China’s economy grew at a faster pace than expected in the first quarter of this year, expanding 5% from a year earlier as it largely shrugged off impacts from the Iran war so far, according to data released Thursday.
The January-March data released by the government, covering a period when the Iran war began, were better than economists expected and up from the 4.5% growth seen in the October-December quarter, which was a three-year low. The forecasts for the first-quarter gross domestic product (GDP) growth stood at 4.8%.
The 5.0% year-over-year pace in the first quarter sits at the top of China's full-year target range of 4.5%-5.0%, highlighting resilience that sets it apart from much of Asia, helped by ample strategic oil reserves and a diversified energy mix.
Yet the Middle East conflict lays bare a core vulnerability: an export-led growth model that delivers annual trade surpluses the size of the Dutch economy depends on open sea lanes – for China and for the customers it sells to.
And as the world's biggest energy importer and manufacturing powerhouse, soaring oil prices threaten to drive up production costs and squeeze already thin margins at factories that employ hundreds of millions of people. The longer the conflict drags on, the higher the risks and the pressure is already mounting.
On a quarter-on-quarter basis, China's economy grew 1.3% in the first three months, the fastest pace in a year.
Economists expect China, the world's second-largest economy, to be able to weather short-term impacts from the Iran war, now in its seventh week. The war is pushing energy prices higher, worsening inflation and impacting global economic growth. But in the longer term, areas including global demand for Chinese exports could take a hit.

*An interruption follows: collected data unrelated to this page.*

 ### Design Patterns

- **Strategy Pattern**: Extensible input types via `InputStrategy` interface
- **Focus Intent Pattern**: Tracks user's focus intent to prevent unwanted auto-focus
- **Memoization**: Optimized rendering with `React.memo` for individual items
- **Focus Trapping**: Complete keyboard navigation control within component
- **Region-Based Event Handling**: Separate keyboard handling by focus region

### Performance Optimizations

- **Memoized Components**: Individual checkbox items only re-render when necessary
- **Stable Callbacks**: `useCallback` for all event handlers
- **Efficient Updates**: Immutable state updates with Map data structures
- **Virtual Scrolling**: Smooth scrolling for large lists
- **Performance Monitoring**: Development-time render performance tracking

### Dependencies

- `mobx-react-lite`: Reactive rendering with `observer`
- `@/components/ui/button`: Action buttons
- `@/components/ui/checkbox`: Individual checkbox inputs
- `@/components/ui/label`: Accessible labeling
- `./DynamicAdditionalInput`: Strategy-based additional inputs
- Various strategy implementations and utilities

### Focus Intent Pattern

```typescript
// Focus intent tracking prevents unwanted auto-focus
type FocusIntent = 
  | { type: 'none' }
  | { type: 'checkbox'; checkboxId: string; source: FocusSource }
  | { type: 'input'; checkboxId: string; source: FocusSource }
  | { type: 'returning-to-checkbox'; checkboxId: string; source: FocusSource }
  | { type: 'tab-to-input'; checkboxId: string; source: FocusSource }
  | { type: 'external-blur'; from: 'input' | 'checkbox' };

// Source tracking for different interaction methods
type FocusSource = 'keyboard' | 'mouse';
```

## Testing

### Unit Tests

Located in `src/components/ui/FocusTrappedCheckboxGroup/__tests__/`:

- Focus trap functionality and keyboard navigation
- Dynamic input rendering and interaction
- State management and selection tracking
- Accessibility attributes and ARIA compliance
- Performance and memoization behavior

The International Monetary Fund (IMF) this week trimmed its economic growth estimates for China to a 4.4% for 2026 as it lowered its global growth forecasts over the Iran war shocks.
Chinese leaders last month set an economic growth target of 4.5% to 5% for this year, the slowest since 1991.
"China can likely weather short-term disruptions, but a protracted war and higher for longer energy prices would likely start to bite into growth by the second half of the year," said Lynn Song, chief economist for Greater China at Dutch bank ING.
Also on Thursday, government data showed industrial output in China rose 5.7% in March year-over-year, better than market expectations, as global demand for Chinese exports of electronic equipment, autos, semiconductors and robotics remained strong.
Retail sales were also up 1.7% from a year earlier, albeit worse-than-estimates and slower than the 2.8% growth in January and February, reflecting sluggish domestic demand for consumer goods.
A years-long real estate sector slump in China has dragged consumer and investor confidence, but the country managed to achieve its targeted "around 5%” growth last year, powered by robust exports that drove its trade surplus to a record nearly $1.2 trillion despite U.S. President Donald Trump’s higher tariffs.
China's exports will continue to be key in propelling its economy this year, economists believe, but reliance on export growth could now increasingly become a problem.
"The lack of a speedy resolution to the Iran war is likely to dent global growth, which will negatively impact other economies’ ability to absorb Chinese exports," said Eswar Prasad, a professor of economics and trade policy at Cornell University.
"At a time when all countries are trying to protect their firms, households and economies from the fallout of the Iran war, the appetite for Chinese imports is clearly shrinking," he explained.
On Tuesday, China reported its exports grew 2.5% in March from a year ago, significantly slowing from the previous two months, although some analysts partly attributed that to seasonal distortions.
China could likely still attain its full-year economic growth target through policy stimulus measures, economists say, but there are other concerns.
A boost in public sector investment, Prasad said, would stabilize headline growth but, unless household demand strengthens significantly, could intensify underlying deflationary pressures and increase the economy’s reliance on exports down the line.